Du point de vue des comptes extérieurs, le compte courant sera de nouveau négatif. Le dynamisme des exportations agricoles (sucre, café, bananes, melon, pastèque) et manufacturières (textile, habillement) ne sera pas suffisant pour compenser la hausse des importations. En effet, malgré le ralentissement de la demande interne et la fin des efforts de reconstruction, la facture d’importation, notamment pétrolière, augmentera avec la hausse des prix. Au déficit de la balance des biens s’ajoutent ceux des services (services commerciaux, tourisme) et des revenus primaires avec le rapatriement des dividendes issus des investissements étrangers. Les flux de remises des expatriés ne les compenseront que partiellement. Le reste du financement se fera via les investissements étrangers, les prêts multilatéraux, bilatéraux (aide des Etats-Unis dans le cadre des plans de lutte contre l’immigration illégale) et de potentiels tirages sur les réserves de change très confortables (sept mois d’importations fin 2021 après le dernier versement du FMI).

 

Une paysage politique sous tension suite aux élections

L’élection présidentielle de novembre 2021 a donné une large victoire à la candidate de l’opposition de gauche Xiomara Castro (Libre), avec 51% des voix, face au candidat du parti sortant Nasry Asfura (Partido Nacional) qui a réuni 37% des voix. Sa victoire marque la fin d’une décennie de pouvoir pour le Partido Nacional après trois mandats présidentiels.

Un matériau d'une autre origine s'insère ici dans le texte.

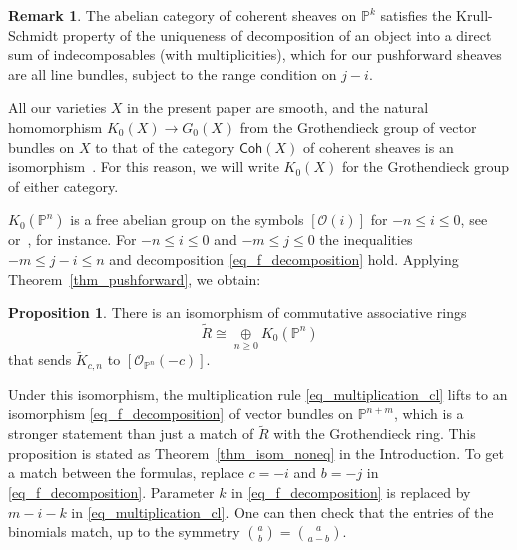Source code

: \documentclass{article}
\def\lra{\longrightarrow}
\newcommand{\Coh}{\mathsf{Coh}}
\newcommand{\mcO}{\mathcal{O}}
\newcommand{\wtR}{\widetilde{R}}
\newcommand{\wtK}{\widetilde{K}}
\newcommand{\PP}{\mathbb{P}}
\newcommand{\oplusop}[1]{{\mathop{\oplus}\limits_{#1}}}
\theoremstyle{definition}
\newtheorem{remark}[thm]{Remark}
\newtheorem{prop}[thm]{Proposition}
\theoremstyle{definition}
\begin{document}
\begin{remark} The abelian category of coherent sheaves on $\PP^k$ satisfies the Krull-Schmidt property of the uniqueness of decomposition of an object into a direct sum of indecomposables (with multiplicities), which for our pushforward sheaves are all line bundles, subject to the range condition on $j-i$.
\end{remark}

All our varieties $X$ in the present paper are smooth, and the
natural homomorphism  $K_0(X)\lra G_0(X)$ from the Grothendieck group of vector bundles on $X$ to that of the category $\Coh(X)$ of coherent sheaves is an isomorphism~\cite{Manin}. For this reason, we will write $K_0(X)$ for the Grothendieck group of either category.

$K_0(\PP^n)$ is a free abelian group on the symbols $[\mcO(i)]$ for $-n\le i \le 0$, see~\cite[Theorem 8.5]{Weibel} or~\cite{Manin}, for instance. For $-n\le i \le 0$ and $-m\le j\le 0$ the inequalities   $-m\le j-i\le n$ and decomposition \eqref{eq_f_decomposition} hold.
Applying Theorem~\ref{thm_pushforward}, we obtain:
\begin{prop}\label{prop_iso_noneq}
    There is an isomorphism of commutative associative rings
    \begin{equation}\label{eq_iso_wtR}
\wtR \cong \oplusop{n\ge 0} K_0(\PP^n)
    \end{equation}
    that sends $\wtK_{c,n}$ to $[\mcO_{\PP^n}(-c)]$.
\end{prop}
Under this isomorphism, the multiplication rule \eqref{eq_multiplication_cl}  lifts to an isomorphism \eqref{eq_f_decomposition} of vector bundles on $\PP^{n+m}$, which is a stronger statement than just a match of $\wtR$ with the Grothendieck ring.
This proposition is stated as Theorem~\ref{thm_isom_noneq} in the Introduction. To get a match between the formulas, replace $c=-i$ and $b=-j$ in \eqref{eq_f_decomposition}. Parameter $k$ in \eqref{eq_f_decomposition} is replaced by $m-i-k$ in
\eqref{eq_multiplication_cl}. One can then check that the entries of the binomials match, up to the symmetry $\binom{a}{b}=\binom{a}{a-b}$.
\end{document}
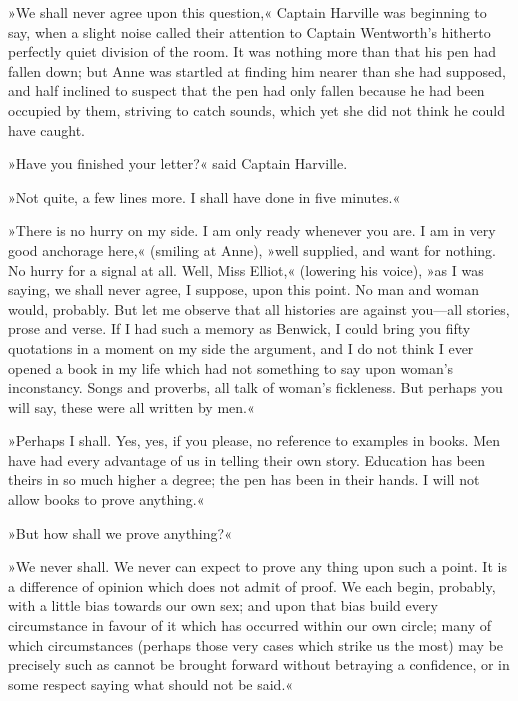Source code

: »We shall never agree upon this question,« Captain Harville was beginning to say, when a slight noise called their attention to Captain Wentworth's hitherto perfectly quiet division of the room. It was nothing more than that his pen had fallen down; but Anne was startled at finding him nearer than she had supposed, and half inclined to suspect that the pen had only fallen because he had been occupied by them, striving to catch sounds, which yet she did not think he could have caught.

»Have you finished your letter?« said Captain Harville.

»Not quite, a few lines more. I shall have done in five minutes.«

»There is no hurry on my side. I am only ready whenever you are. I am in very good anchorage here,« (smiling at Anne), »well supplied, and want for nothing. No hurry for a signal at all. Well, Miss Elliot,« (lowering his voice), »as I was saying, we shall never agree, I suppose, upon this point. No man and woman would, probably. But let me observe that all histories are against you—all stories, prose and verse. If I had such a memory as Benwick, I could bring you fifty quotations in a moment on my side the argument, and I do not think I ever opened a book in my life which had not something to say upon woman's inconstancy. Songs and proverbs, all talk of woman's fickleness. But perhaps you will say, these were all written by men.«

»Perhaps I shall. Yes, yes, if you please, no reference to examples in books. Men have had every advantage of us in telling their own story. Education has been theirs in so much higher a degree; the pen has been in their hands. I will not allow books to prove anything.«

»But how shall we prove anything?«

»We never shall. We never can expect to prove any thing upon such a point. It is a difference of opinion which does not admit of proof. We each begin, probably, with a little bias towards our own sex; and upon that bias build every circumstance in favour of it which has occurred within our own circle; many of which circumstances (perhaps those very cases which strike us the most) may be precisely such as cannot be brought forward without betraying a confidence, or in some respect saying what should not be said.«

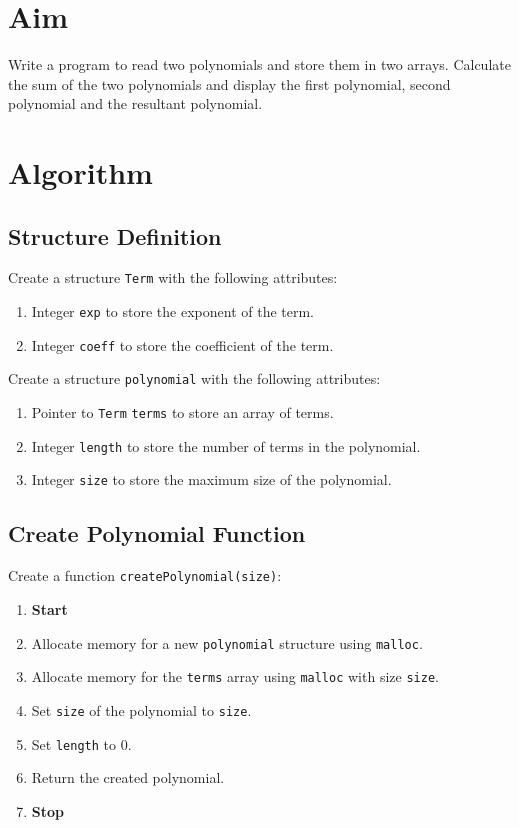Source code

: 
\section{Aim}
Write a program to read two polynomials and store them in two arrays. Calculate the sum of
the two polynomials and display the first polynomial, second polynomial and the resultant
polynomial.

\section{Algorithm}
 {\selectfont

  \subsection{Structure Definition}
  Create a structure \texttt{Term} with the following attributes:
  \begin{enumerate}[label=\arabic*:,left=0pt]
    \item Integer \texttt{exp} to store the exponent of the term.
    \item Integer \texttt{coeff} to store the coefficient of the term.
  \end{enumerate}

  Create a structure \texttt{polynomial} with the following attributes:
  \begin{enumerate}[label=\arabic*:,left=0pt]
    \item Pointer to \texttt{Term} \texttt{terms} to store an array of terms.
    \item Integer \texttt{length} to store the number of terms in the polynomial.
    \item Integer \texttt{size} to store the maximum size of the polynomial.
  \end{enumerate}

  \subsection{Create Polynomial Function}
  Create a function \texttt{createPolynomial(size)}:
  \begin{enumerate}[label=\arabic*:,left=0pt]
    \item \textbf{Start}
    \item Allocate memory for a new \texttt{polynomial} structure using \texttt{malloc}.
    \item Allocate memory for the \texttt{terms} array using \texttt{malloc} with size \texttt{size}.
    \item Set \texttt{size} of the polynomial to \texttt{size}.
    \item Set \texttt{length} to 0.
    \item Return the created polynomial.
    \item \textbf{Stop}
  \end{enumerate}

}
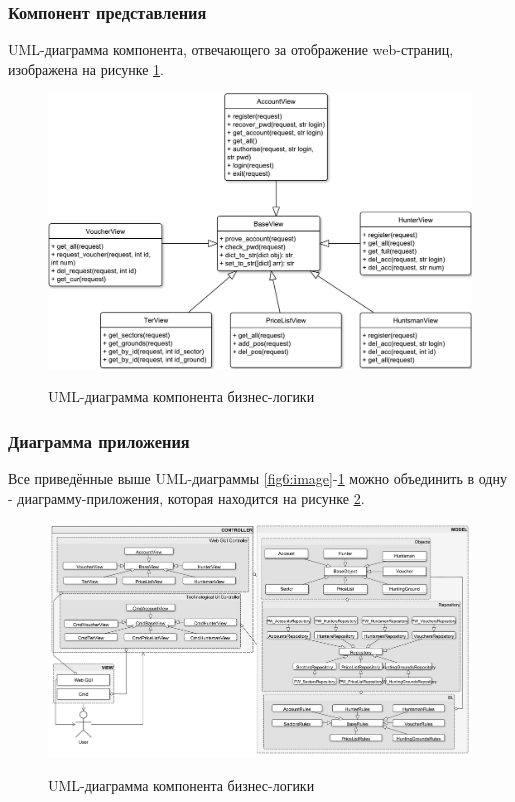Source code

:		\subsubsection{Компонент представления}
		UML-диаграмма компонента, отвечающего за отображение web-страниц, изображена на рисунке \ref{fig8:image}.
		
		\begin{figure}[pt!]
			\centering
			\begin{center}
				{\includegraphics[scale=0.6]{schemes/webGUI.pdf}}
				\caption{UML-диаграмма компонента бизнес-логики}
				\label{fig8:image}
			\end{center}
		\end{figure}
		\newpage
	
		\subsubsection{Диаграмма приложения}
		Все приведённые выше UML-диаграммы \ref{fig6:image}-\ref{fig8:image} можно объединить в одну - диаграмму-приложения, которая находится на рисунке \ref{fig9:image}.
		
		\begin{figure}[ph!]
			\centering
			\begin{center}
				{\includegraphics[scale=0.44, angle=90]{schemes/uml_full.pdf}}
				\caption{UML-диаграмма компонента бизнес-логики}
				\label{fig9:image}
			\end{center}
		\end{figure}
	\newpage
	
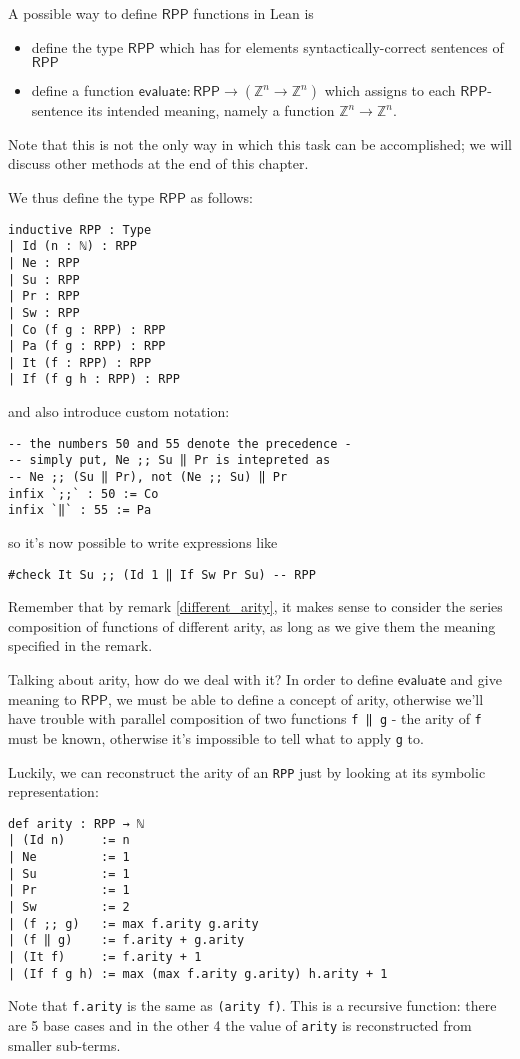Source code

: \documentclass{book}
\theoremstyle{definition}
\theoremstyle{remark}
\theoremstyle{plain}
\newcommand{\Z}{\mathbb{Z}}
\newcommand{\RPP}{\mathsf{RPP}}
\begin{document}
A possible way to define $\RPP$ functions in Lean is
\begin{itemize}
\item define the type $\RPP$ which has for elements syntactically-correct sentences of $\RPP$
\item define a function $\mathsf{evaluate} : \RPP \to (\Z^n \to \Z^n)$ which assigns to each $\RPP$-sentence its intended meaning,
namely a function $\Z^n \to \Z^n$.
\end{itemize}
Note that this is not the only way in which this task can be accomplished;
we will discuss other methods at the end of this chapter.

We thus define the type $\RPP$ as follows:
\begin{lstlisting}
inductive RPP : Type
| Id (n : ℕ) : RPP
| Ne : RPP
| Su : RPP
| Pr : RPP
| Sw : RPP
| Co (f g : RPP) : RPP
| Pa (f g : RPP) : RPP
| It (f : RPP) : RPP
| If (f g h : RPP) : RPP
\end{lstlisting}
and also introduce custom notation:
\begin{lstlisting}
-- the numbers 50 and 55 denote the precedence -
-- simply put, Ne ;; Su ‖ Pr is intepreted as
-- Ne ;; (Su ‖ Pr), not (Ne ;; Su) ‖ Pr
infix `;;` : 50 := Co
infix `‖` : 55 := Pa
\end{lstlisting}
so it's now possible to write expressions like
\begin{lstlisting}
#check It Su ;; (Id 1 ‖ If Sw Pr Su) -- RPP
\end{lstlisting}
Remember that by remark \ref{different_arity}, it makes sense to consider the series composition of functions of different arity,
as long as we give them the meaning specified in the remark.

Talking about arity, how do we deal with it?
In order to define $\mathsf{evaluate}$ and give meaning to $\RPP$,
we must be able to define a concept of arity,
otherwise we'll have trouble with parallel composition of two functions \lstinline{f ‖ g} -
the arity of \lstinline{f} must be known,
otherwise it's impossible to tell what to apply \lstinline{g} to.

Luckily, we can reconstruct the arity of an \lstinline{RPP} just by looking at its symbolic representation:
\begin{lstlisting}
def arity : RPP → ℕ
| (Id n)     := n
| Ne         := 1
| Su         := 1
| Pr         := 1
| Sw         := 2
| (f ;; g)   := max f.arity g.arity
| (f ‖ g)    := f.arity + g.arity
| (It f)     := f.arity + 1
| (If f g h) := max (max f.arity g.arity) h.arity + 1
\end{lstlisting}
Note that \lstinline{f.arity} is the same as \lstinline{(arity f)}.
This is a recursive function:
there are 5 base cases and in the other 4 the value of \lstinline{arity} is reconstructed from smaller sub-terms.
\end{document}
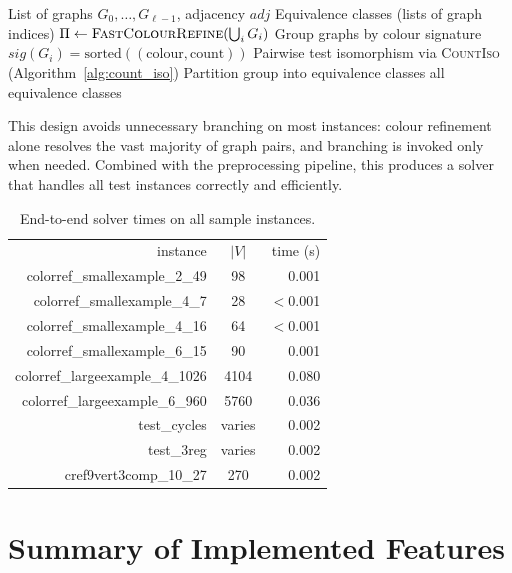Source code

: \documentclass[twoside]{article}
\begin{document}
\begin{algorithm}[H]
\caption{FindEquivalenceClasses (GI with colour refinement fast-path)}\label{alg:find_eq}
\begin{algorithmic}[1]
\Require List of graphs $G_0, \ldots, G_{\ell-1}$, adjacency $\textit{adj}$
\Ensure Equivalence classes (lists of graph indices)
\State $\Pi \gets \textsc{FastColourRefine}(\bigcup_i G_i)$
\State Group graphs by colour signature $\textit{sig}(G_i) = \text{sorted}((\text{colour}, \text{count}))$
    \State Pairwise test isomorphism via \textsc{CountIso} (Algorithm~\ref{alg:count_iso})
    \State Partition group into equivalence classes
\EndFor
\State \Return all equivalence classes
\end{algorithmic}
\end{algorithm}

This design avoids unnecessary branching on most instances: colour refinement alone resolves the vast majority of graph pairs, and branching is invoked only when needed. Combined with the preprocessing pipeline, this produces a solver that handles all test instances correctly and efficiently.

\begin{table}[H]
\centering
\begin{tabular}{r|c|r}
instance & $|V|$ & time (s)\\
\noalign{\smallskip}\hline\hline\noalign{\smallskip}
colorref\_smallexample\_2\_49    & 98   & 0.001 \\
colorref\_smallexample\_4\_7     & 28   & $<$0.001 \\
colorref\_smallexample\_4\_16    & 64   & $<$0.001 \\
colorref\_smallexample\_6\_15    & 90   & 0.001 \\
colorref\_largeexample\_4\_1026  & 4104 & 0.080 \\
colorref\_largeexample\_6\_960   & 5760 & 0.036 \\
test\_cycles                     & varies & 0.002 \\
test\_3reg                       & varies & 0.002 \\
cref9vert3comp\_10\_27           & 270 & 0.002 \\
\end{tabular}
\caption{End-to-end solver times on all sample instances.}\label{tab:solver}
\end{table}


\section{Summary of Implemented Features}
\end{document}
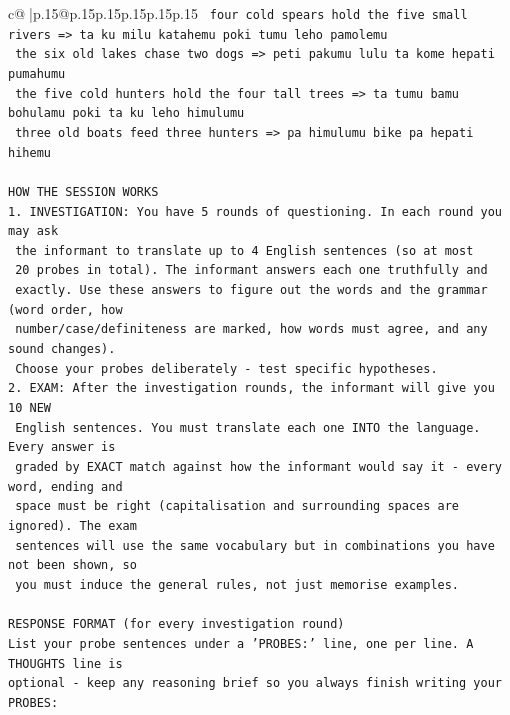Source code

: \documentclass{article}
\begin{document}
{\begin{supertabular}{c@{$\;$}|p{.15\linewidth}@{}p{.15\linewidth}p{.15\linewidth}p{.15\linewidth}p{.15\linewidth}p{.15\linewidth}}
{{{\texttt{    four cold spears hold the five small rivers  =>  ta ku milu katahemu poki tumu leho pamolemu} \\
\texttt{    the six old lakes chase two dogs  =>  peti pakumu lulu ta kome hepati pumahumu} \\
\texttt{    the five cold hunters hold the four tall trees  =>  ta tumu bamu bohulamu poki ta ku leho himulumu} \\
\texttt{    three old boats feed three hunters  =>  pa himulumu bike pa hepati hihemu} \\
\\ 
\texttt{HOW THE SESSION WORKS} \\
\texttt{1. INVESTIGATION: You have 5 rounds of questioning. In each round you may ask} \\
\texttt{   the informant to translate up to 4 English sentences (so at most} \\
\texttt{   20 probes in total). The informant answers each one truthfully and} \\
\texttt{   exactly. Use these answers to figure out the words and the grammar (word order, how} \\
\texttt{   number/case/definiteness are marked, how words must agree, and any sound changes).} \\
\texttt{   Choose your probes deliberately {-} test specific hypotheses.} \\
\texttt{2. EXAM: After the investigation rounds, the informant will give you 10 NEW} \\
\texttt{   English sentences. You must translate each one INTO the language. Every answer is} \\
\texttt{   graded by EXACT match against how the informant would say it {-} every word, ending and} \\
\texttt{   space must be right (capitalisation and surrounding spaces are ignored). The exam} \\
\texttt{   sentences will use the same vocabulary but in combinations you have not been shown, so} \\
\texttt{   you must induce the general rules, not just memorise examples.} \\
\\ 
\texttt{RESPONSE FORMAT (for every investigation round)} \\
\texttt{List your probe sentences under a 'PROBES:' line, one per line. A THOUGHTS line is} \\
\texttt{optional {-} keep any reasoning brief so you always finish writing your PROBES:} \\
}}}
\end{supertabular}}
\end{document}
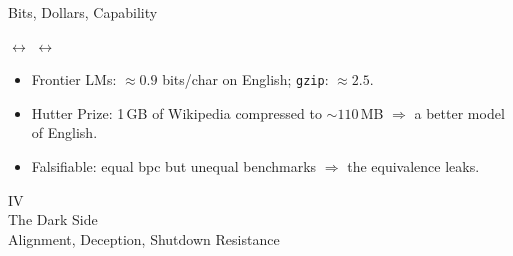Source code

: \documentclass[aspectratio=169, 12pt, xcolor={dvipsnames,table}]{beamer}
\begin{document}
\begin{frame}{Bits, Dollars, Capability}
  \begin{center}
  \hspace{0.4em}\textcolor{anthblue}{\large$\leftrightarrow$}\hspace{0.4em}%
  \hspace{0.4em}\textcolor{anthblue}{\large$\leftrightarrow$}\hspace{0.4em}%
  \end{center}
  \vspace{0.6em}
  \begin{itemize}\setlength{\itemsep}{0.15em}
    \item {\small Frontier LMs: $\approx 0.9$ bits/char on English;
          \texttt{gzip}: $\approx 2.5$.}
    \item {\small Hutter Prize: 1\,GB of Wikipedia compressed to
          ${\sim}110$\,MB $\Rightarrow$ a better model of English.}
    \item {\small \alert{Falsifiable}: equal bpc but unequal benchmarks
          $\Rightarrow$ the equivalence leaks.}
  \end{itemize}
\end{frame}



\begin{frame}[standout]
  \Huge IV\\[12pt]
  \Large The Dark Side\\[4pt]
  \normalsize Alignment, Deception, Shutdown Resistance
\end{frame}
\end{document}
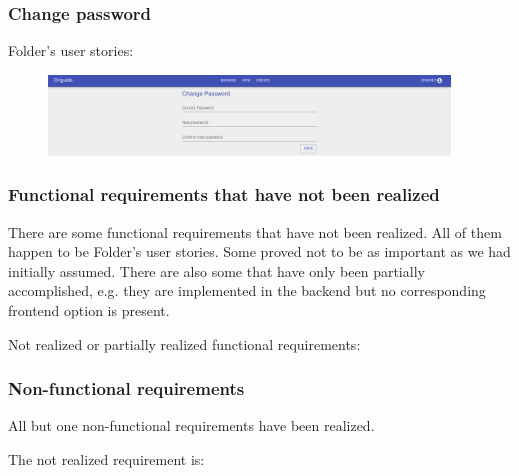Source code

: \subsubsection{Change password}

Folder's user stories:
\begin{enumerate}
	\setcounter{enumi}{18}
\end{enumerate}

\begin{figure}[H]
  	\centering
    \includegraphics[width=0.95\textwidth]{assets/5-passwordChange.png}
\end{figure}

\subsubsection{Functional requirements that have not been realized}

There are some functional requirements that have not been realized.
All of them happen to be Folder's user stories.
Some proved not to be as important as we had initially assumed.
There are also some that have only been partially accomplished, e.g. they are 
implemented in the backend but no corresponding frontend option is present.
\smallskip

Not realized or partially realized functional requirements:
\begin{enumerate}
	\setcounter{enumi}{12}

	
	\setcounter{enumi}{19}
\end{enumerate}

\subsubsection{Non-functional requirements}

All but one non-functional requirements have been realized.

The not realized requirement is:
\begin{enumerate}
	\setcounter{enumi}{4}
\end{enumerate}

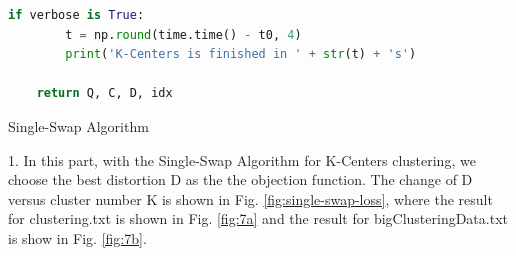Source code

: \begin{description}
\begin{description}
\begin{lstlisting}[language=Python, caption=K-Centers Algorithm Python Code]
    if verbose is True:
        t = np.round(time.time() - t0, 4)
        print('K-Centers is finished in ' + str(t) + 's')

    return Q, C, D, idx
\end{lstlisting}

\end{description}

\newpage
\item[\Romannum{3}.] Single-Swap Algorithm

\begin{description}
\item{1.} In this part, with the Single-Swap Algorithm for K-Centers clustering, we choose the best distortion D as the the objection function. The change of D versus cluster number K is shown in Fig. \ref{fig:single-swap-loss}, where the result for clustering.txt is shown in Fig. \ref{fig:7a} and the result for bigClusteringData.txt is show in Fig. \ref{fig:7b}.


\end{description}
\end{description}
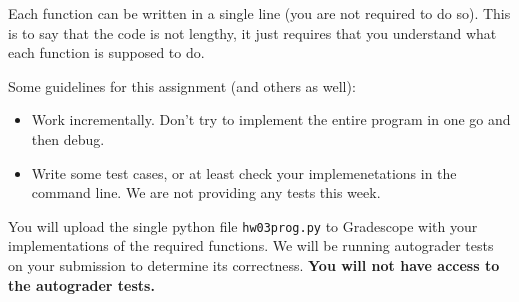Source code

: \documentclass{article}
\theoremstyle{remark}
\begin{document}
Each function can be written in a single line (you are not required to do so).
This is to say that the code is not lengthy, it just requires that you understand what each function is supposed to do.

Some guidelines for this assignment (and others as well):
\begin{itemize}
\item Work incrementally. Don't try to implement the entire program in one go and then debug.
\item Write some test cases, or at least check your implemenetations in the command line.
  We are not providing any tests this week.
\end{itemize}

You will upload the single python file \texttt{hw03prog.py} to Gradescope with your implementations of the required functions.
We will be running autograder tests on your submission to determine its correctness.
\textbf{You will not have access to the autograder tests.}
\end{document}
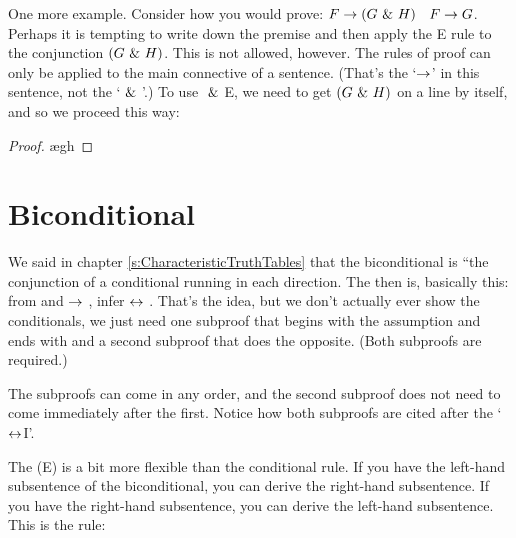 One more example. Consider how you would prove: $F\rightarrow(G~\&~ H)$ \therefore\ $F\rightarrow G$. Perhaps it is tempting to write down the premise and then apply the {\eand}E rule to the conjunction $(G ~\&~ H)$. This is not allowed, however. The rules of proof can only be applied to the main connective of a sentence. (That's the `$\rightarrow$' in this sentence, not the `$~\&~$'.) To use $~\&~$E, we need to get $(G ~\&~ H)$ on a line by itself, and so we proceed this way:

\begin{proof}
	 
	\open
		\ae{gh}
	\close
\end{proof}


\section{Biconditional}
We said in chapter \ref{s:CharacteristicTruthTables} that the biconditional is ``the conjunction of a conditional running in each direction. The  then is, basically this: from  \eif  {} and  $\rightarrow$ , infer  $\leftrightarrow$ . That's the idea, but we don't actually ever show the conditionals, we just need one subproof that begins with the assumption  and ends with  and a second subproof that does the opposite. (Both subproofs are required.)

The subproofs can come in any order, and the second subproof does not need to come immediately after the first. Notice how both subproofs are cited after the `$\leftrightarrow$I'.

The  ({\eiff}E) is a bit more flexible than the conditional rule. If you have the left-hand subsentence of the biconditional, you can derive the right-hand subsentence. If you have the right-hand subsentence, you can derive the left-hand subsentence. This is the rule:
\factoidbox{
\begin{proof}
	\have[m]{ab}{\meta{A}\eiff\meta{B}}
	\have[n]{a}{\meta{A}}
	\have[\ ]{b}{\meta{B}} \be{ab,a}
\end{proof}
\begin{proof}
	\have[m]{ab}{\meta{A}\eiff\meta{B}}
	\have[n]{a}{\meta{B}}
	\have[\ ]{b}{\meta{A}} \be{ab,a}
\end{proof}}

A cela s’ajoute, comme symbole de la fin d’une ère, l’extradition vers les Etats-Unis, en avril 2022, de l’ancien président Juan Orlando Hernandez, pour trafic de drogue. Cependant, sans majorité au parlement à la suite des législatives simultanées, le parti Libre devra négocier avec les autres partis pour mener à bien son agenda de réformes sociales. Des tensions sont à prévoir. Les mesures ne nécessitant pas d’approbation du Congrès ont plus de chance de succès. En février 2022, la Présidente Castro a demandé à l’ONU la mise en place d’une commission internationale contre l’impunité au Honduras. La situation sociale et politique sera largement observée par les Etats-Unis qui redoutent une aggravation qui favoriserait l’accroissement des flux migratoires vers le grand voisin du Nord.